一元管理により、ITチームは、承認済みのユーザーやデバイス、組織構造、アクセス許可、セキュリティ設定、リモートセッションやアクティビティの追跡など、リモートアクセスの複数の要素を管理できます。
これは、組織の成長に伴ってますます重要になります。企業の従業員数やエンドポイント数が増えるほど、それらすべてを適切に管理するのが難しくなるためです。ITチームが大規模で分散した環境全体のリモートアクセスを管理しなければならない場合、一元管理が不可欠になります。

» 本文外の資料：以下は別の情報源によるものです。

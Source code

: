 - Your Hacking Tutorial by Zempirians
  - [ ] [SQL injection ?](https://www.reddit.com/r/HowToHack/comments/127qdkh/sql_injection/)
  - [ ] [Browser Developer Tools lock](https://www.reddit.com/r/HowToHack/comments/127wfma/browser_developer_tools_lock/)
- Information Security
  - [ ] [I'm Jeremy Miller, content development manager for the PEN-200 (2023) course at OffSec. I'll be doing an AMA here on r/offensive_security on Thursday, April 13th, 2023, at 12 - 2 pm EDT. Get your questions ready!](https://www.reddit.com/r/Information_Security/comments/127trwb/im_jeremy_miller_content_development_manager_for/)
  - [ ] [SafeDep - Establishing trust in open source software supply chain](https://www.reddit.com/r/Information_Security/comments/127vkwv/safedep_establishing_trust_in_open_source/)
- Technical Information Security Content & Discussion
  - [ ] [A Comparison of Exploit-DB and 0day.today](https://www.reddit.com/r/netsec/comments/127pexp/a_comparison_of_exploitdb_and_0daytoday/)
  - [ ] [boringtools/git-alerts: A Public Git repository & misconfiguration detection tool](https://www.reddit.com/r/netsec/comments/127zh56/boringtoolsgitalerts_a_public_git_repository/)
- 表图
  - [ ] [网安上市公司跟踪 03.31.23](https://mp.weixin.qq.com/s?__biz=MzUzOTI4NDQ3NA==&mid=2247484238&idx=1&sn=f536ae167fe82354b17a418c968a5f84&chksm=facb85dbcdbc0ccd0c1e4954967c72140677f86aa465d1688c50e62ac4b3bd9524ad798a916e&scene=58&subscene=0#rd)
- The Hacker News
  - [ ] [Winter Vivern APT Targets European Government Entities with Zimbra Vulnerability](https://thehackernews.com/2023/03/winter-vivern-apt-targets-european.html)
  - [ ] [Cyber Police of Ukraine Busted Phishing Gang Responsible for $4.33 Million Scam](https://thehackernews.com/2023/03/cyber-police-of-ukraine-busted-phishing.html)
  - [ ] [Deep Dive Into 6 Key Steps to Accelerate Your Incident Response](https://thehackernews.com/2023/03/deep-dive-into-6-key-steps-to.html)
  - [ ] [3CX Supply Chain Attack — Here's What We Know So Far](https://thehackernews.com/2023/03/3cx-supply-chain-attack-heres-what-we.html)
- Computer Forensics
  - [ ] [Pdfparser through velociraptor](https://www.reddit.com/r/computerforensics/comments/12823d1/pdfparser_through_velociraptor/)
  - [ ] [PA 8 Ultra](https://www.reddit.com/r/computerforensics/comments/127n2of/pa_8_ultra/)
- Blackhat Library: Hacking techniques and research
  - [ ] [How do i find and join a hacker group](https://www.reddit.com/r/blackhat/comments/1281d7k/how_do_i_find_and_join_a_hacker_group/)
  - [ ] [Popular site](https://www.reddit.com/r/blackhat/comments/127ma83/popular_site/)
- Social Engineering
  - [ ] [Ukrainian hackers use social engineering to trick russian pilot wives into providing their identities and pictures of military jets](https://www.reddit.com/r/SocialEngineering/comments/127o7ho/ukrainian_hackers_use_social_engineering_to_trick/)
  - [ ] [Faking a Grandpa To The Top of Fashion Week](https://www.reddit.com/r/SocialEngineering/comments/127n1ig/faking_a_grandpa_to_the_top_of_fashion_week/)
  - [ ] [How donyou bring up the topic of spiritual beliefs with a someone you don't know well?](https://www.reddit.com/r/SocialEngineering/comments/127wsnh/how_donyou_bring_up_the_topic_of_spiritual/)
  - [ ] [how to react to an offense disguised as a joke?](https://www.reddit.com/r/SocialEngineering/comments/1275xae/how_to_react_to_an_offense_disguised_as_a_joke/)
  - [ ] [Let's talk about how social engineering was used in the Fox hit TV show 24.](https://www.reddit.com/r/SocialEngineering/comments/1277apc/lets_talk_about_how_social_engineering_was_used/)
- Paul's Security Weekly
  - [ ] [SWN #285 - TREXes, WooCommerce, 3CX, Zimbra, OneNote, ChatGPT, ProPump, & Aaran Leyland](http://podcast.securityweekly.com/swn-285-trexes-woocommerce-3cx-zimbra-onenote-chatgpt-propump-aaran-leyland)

大規模なITチームに一元化されたリモートアクセス管理が必要な理由
まず、問いかけるべきことがあります。集中型のリモートアクセス管理は、なぜ必要なのでしょうか?企業の成長に伴って複雑さも増し、ITチームにはリモートワークやハイブリッドワークの従業員を支えるための追加ツールが必要になります。集中型のリモートアクセス管理があれば、誰が何にリモートでアクセスできるかを、より簡単かつ効率的に管理できます。これにより、次のようなメリットが得られます。
1. 大規模な環境全体でアクセスを一貫して管理
集中管理により、ITチームはコンピュータを1台ずつ手動で設定するのではなく、すべてのエンドポイントにわたってルールを設定し、一貫して適用できます。これは、複数の部門、オフィス拠点、リモートワーカーを抱える企業にとって特に大きな時間の節約になり、大規模な環境全体のデバイスを一度に管理できるようになります。
2. 全員にフルコントロールを与えずに管理を委任
誰がどのレベルの管理権限と責任を持つかを管理することは、効率性、説明責任、そしてサイバーセキュリティのために重要です。一元化されたリモートアクセス管理により、ITチームは必要なアクセスレベルに応じて、グローバル管理者、地域チーム、ヘルプデスクの技術者などに責任を分担しながら、運用全体の監督を維持できます。
3. 組織の拡大に伴う管理業務を削減
エンドポイント数やユーザー数が増えるにつれて、ユーザーのプロビジョニング、デバイス設定、アクセス許可の変更を手動で管理することはますます難しくなります。一元化されたリモートアクセス管理では、ポリシー管理者が各デバイスを個別に設定する代わりに、グループ全体に対して変更を加えられるように、グループ化、設定、ポリシー管理機能を提供します。
4. リモートアクセスアクティビティの可視性を維持
エンドポイントとユーザーアクティビティの可視性は、セキュリティと説明責任のために不可欠です。IT管理者は、誰がどのシステムにアクセスしたのか、いつリモートセッションが行われたのか、そしてリモートアクセスがどのように利用されているのかを把握する必要があり、そのため一元化されたログ管理とレポート作成が不可欠です。適切な可視性とログ管理があれば、ITチームはデバイスのトラブルシューティングをより効果的に行い、運用状況の把握を維持し、セキュリティ上の問題を調査し、監査の準備を進めることができます。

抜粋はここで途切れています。